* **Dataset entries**

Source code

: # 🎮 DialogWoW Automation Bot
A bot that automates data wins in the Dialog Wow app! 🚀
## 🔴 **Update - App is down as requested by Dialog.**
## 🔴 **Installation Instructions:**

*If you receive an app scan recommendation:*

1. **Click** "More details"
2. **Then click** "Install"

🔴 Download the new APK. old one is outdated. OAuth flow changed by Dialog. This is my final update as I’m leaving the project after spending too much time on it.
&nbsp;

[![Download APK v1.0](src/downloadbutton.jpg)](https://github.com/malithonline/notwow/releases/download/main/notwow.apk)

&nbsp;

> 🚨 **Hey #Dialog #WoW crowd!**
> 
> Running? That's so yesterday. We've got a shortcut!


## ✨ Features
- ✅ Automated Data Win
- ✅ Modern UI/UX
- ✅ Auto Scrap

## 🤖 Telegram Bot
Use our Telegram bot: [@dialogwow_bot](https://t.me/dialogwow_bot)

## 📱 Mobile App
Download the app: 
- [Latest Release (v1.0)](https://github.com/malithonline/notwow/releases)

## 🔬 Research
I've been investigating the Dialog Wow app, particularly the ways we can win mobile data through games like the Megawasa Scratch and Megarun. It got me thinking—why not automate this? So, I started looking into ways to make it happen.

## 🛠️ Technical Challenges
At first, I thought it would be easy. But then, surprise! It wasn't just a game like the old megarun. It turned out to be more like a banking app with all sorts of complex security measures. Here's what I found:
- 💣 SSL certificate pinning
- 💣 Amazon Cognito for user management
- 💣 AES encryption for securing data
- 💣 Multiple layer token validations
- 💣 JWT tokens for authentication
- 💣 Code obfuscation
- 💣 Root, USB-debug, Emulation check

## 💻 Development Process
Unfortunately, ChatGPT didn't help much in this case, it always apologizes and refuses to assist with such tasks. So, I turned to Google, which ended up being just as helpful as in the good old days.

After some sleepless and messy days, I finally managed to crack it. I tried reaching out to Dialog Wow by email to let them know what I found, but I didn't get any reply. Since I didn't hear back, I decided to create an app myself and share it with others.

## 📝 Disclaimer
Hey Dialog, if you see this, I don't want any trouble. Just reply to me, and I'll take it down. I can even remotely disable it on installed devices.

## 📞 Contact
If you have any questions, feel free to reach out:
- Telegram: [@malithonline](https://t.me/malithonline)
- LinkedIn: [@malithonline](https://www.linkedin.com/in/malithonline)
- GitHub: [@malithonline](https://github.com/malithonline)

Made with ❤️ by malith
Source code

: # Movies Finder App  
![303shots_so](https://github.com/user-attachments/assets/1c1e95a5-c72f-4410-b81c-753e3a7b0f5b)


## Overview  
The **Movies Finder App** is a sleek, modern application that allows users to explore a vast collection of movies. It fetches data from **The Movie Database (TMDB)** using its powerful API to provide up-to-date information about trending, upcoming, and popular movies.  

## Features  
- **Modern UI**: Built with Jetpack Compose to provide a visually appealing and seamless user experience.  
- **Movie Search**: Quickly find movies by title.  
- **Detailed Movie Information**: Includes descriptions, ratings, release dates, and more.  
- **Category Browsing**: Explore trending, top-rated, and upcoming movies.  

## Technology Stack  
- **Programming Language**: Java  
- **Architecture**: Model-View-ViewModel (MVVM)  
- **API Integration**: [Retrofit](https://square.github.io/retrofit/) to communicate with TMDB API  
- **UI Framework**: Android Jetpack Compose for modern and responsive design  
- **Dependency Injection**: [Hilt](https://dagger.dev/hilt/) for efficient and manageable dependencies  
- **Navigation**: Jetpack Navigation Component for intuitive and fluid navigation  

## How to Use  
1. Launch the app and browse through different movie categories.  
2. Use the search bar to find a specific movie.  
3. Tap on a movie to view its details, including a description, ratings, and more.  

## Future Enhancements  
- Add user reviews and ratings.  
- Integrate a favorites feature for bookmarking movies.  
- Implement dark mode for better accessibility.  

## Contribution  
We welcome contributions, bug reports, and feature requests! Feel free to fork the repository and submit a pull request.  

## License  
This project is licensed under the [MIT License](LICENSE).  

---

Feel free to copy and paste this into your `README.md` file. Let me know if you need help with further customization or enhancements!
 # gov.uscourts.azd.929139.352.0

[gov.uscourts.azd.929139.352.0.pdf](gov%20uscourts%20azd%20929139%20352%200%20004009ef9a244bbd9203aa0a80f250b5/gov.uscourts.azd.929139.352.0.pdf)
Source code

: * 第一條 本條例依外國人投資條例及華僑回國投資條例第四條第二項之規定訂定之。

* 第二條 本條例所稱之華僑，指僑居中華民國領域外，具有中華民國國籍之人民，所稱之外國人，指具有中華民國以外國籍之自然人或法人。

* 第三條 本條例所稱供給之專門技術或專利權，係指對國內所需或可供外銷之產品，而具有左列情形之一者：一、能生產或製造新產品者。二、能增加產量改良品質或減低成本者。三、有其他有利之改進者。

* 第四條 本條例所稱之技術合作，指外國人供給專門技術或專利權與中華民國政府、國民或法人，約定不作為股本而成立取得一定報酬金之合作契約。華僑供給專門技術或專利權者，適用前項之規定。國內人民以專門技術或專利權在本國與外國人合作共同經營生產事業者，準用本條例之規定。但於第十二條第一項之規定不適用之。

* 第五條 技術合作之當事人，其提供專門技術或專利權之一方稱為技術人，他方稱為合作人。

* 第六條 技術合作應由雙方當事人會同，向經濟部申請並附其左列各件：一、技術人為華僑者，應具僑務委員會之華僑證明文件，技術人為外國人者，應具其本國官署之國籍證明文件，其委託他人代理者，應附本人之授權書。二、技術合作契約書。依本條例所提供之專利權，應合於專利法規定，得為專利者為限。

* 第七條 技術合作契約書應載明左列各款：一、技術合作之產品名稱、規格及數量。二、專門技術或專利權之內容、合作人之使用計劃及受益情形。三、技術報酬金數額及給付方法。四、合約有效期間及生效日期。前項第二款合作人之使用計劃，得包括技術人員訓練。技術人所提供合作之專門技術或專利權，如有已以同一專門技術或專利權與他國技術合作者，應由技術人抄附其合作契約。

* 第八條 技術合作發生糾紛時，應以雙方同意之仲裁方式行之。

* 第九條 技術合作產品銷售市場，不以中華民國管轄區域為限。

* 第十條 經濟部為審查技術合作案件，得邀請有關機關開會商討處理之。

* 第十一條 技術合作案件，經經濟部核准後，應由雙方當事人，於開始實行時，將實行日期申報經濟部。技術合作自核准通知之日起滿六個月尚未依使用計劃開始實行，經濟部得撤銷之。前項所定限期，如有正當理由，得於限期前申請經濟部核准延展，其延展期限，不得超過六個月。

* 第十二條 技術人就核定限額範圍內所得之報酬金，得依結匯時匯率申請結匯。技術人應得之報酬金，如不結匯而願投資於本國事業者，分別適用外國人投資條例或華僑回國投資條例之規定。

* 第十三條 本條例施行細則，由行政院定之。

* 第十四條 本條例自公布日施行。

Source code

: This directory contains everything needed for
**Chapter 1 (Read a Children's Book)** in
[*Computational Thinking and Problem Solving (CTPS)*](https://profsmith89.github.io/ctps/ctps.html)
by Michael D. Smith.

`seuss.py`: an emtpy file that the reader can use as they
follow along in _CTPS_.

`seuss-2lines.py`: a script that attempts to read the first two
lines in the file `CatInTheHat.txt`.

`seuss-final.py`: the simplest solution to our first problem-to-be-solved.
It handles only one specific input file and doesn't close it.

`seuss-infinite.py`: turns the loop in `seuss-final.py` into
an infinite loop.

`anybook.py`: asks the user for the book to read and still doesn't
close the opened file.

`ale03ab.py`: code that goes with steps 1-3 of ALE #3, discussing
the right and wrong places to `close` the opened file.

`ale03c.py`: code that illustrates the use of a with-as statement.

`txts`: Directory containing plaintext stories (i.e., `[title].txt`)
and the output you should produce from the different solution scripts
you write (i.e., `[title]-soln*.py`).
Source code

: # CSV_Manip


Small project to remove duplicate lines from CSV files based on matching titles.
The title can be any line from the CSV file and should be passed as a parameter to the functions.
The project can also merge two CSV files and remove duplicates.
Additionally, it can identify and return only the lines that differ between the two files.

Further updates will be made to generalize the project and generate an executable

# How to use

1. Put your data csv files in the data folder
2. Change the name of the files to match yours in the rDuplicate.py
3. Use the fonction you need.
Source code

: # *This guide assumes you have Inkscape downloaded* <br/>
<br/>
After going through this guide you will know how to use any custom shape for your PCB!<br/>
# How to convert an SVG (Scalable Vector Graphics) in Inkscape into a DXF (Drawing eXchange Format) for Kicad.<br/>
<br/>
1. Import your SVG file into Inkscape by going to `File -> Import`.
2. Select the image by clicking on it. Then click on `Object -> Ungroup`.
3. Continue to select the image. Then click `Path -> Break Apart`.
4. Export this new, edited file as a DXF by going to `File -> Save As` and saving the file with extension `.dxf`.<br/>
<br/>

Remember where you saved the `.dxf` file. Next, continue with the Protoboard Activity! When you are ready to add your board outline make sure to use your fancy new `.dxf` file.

* **TASK PROMPT**
Among the records, find all lines that include the string "infinite" and return them.

* **EXERCISE RESULT**
`seuss-infinite.py`: turns the loop in `seuss-final.py` into
an infinite loop.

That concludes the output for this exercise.